(Source information Opens)

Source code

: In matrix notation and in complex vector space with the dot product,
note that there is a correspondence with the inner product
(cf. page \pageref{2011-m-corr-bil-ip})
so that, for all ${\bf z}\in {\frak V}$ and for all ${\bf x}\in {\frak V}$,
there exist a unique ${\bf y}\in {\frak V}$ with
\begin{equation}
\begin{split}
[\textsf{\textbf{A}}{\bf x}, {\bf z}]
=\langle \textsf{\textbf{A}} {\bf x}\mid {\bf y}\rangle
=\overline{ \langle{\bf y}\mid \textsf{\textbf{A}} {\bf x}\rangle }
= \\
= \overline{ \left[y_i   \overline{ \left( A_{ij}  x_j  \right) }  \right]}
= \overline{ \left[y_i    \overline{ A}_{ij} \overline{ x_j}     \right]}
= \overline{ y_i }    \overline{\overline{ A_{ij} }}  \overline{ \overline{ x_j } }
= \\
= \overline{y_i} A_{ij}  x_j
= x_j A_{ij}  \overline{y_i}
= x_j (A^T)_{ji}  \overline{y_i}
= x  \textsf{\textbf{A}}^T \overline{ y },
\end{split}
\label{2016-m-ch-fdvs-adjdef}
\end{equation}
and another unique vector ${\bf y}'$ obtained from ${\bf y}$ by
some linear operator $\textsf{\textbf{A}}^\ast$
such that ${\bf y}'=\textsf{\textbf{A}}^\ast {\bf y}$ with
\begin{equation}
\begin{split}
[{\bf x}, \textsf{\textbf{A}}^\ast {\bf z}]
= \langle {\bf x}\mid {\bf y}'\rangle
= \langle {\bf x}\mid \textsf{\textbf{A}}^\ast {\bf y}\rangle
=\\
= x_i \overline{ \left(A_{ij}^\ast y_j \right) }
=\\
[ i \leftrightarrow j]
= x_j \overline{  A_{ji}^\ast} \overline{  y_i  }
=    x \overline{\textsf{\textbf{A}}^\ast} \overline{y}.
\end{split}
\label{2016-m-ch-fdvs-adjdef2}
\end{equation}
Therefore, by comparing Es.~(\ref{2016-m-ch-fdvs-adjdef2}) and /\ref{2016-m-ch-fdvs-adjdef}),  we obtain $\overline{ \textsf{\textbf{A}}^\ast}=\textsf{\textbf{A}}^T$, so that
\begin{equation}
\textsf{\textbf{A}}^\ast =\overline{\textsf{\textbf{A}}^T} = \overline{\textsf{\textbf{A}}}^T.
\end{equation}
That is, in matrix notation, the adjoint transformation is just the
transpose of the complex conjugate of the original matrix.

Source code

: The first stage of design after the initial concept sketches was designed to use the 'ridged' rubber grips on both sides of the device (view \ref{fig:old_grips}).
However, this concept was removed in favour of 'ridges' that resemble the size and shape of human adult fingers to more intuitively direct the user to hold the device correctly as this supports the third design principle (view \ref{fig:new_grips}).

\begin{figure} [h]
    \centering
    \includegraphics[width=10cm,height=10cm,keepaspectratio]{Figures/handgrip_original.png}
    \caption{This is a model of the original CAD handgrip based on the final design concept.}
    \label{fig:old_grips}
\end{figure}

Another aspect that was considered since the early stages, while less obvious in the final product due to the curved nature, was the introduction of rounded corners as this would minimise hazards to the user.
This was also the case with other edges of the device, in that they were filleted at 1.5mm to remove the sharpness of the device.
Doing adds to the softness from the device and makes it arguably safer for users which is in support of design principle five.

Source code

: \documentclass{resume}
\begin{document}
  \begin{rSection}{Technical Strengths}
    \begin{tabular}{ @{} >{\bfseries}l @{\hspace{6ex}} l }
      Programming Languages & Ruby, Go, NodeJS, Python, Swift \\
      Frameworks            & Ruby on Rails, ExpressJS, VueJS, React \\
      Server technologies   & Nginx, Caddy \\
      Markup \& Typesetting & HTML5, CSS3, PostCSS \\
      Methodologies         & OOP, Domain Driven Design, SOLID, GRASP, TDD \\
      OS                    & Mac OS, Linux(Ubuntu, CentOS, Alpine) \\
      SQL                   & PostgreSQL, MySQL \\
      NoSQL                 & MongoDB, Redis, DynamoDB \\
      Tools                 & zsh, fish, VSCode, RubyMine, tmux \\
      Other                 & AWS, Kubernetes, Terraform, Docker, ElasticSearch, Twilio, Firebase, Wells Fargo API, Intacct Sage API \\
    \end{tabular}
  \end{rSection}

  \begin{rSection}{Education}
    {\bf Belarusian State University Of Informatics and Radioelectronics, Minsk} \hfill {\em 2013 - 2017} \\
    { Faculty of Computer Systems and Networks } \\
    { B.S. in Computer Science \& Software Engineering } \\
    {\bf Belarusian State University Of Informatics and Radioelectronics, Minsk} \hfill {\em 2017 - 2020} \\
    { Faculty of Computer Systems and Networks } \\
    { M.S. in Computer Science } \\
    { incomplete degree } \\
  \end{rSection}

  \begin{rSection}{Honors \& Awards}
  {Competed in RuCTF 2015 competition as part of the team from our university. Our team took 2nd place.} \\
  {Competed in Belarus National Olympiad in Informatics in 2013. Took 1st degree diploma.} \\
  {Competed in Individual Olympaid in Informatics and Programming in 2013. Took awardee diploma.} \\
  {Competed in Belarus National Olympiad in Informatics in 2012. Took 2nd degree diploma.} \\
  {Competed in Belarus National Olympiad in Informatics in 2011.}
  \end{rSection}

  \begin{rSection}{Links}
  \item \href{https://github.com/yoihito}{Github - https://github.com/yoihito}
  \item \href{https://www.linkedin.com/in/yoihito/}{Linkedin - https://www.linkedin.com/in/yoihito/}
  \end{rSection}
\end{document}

(Source information Closes)

Scan the listing above. Gather each line that contains the word "begin".

\begin{equation}
\begin{split}
\begin{equation}
\begin{split}
\begin{equation}
\begin{figure} [h]
\begin{document}
  \begin{rSection}{Technical Strengths}
    \begin{tabular}{ @{} >{\bfseries}l @{\hspace{6ex}} l }
  \begin{rSection}{Education}
  \begin{rSection}{Honors \& Awards}
  \begin{rSection}{Links}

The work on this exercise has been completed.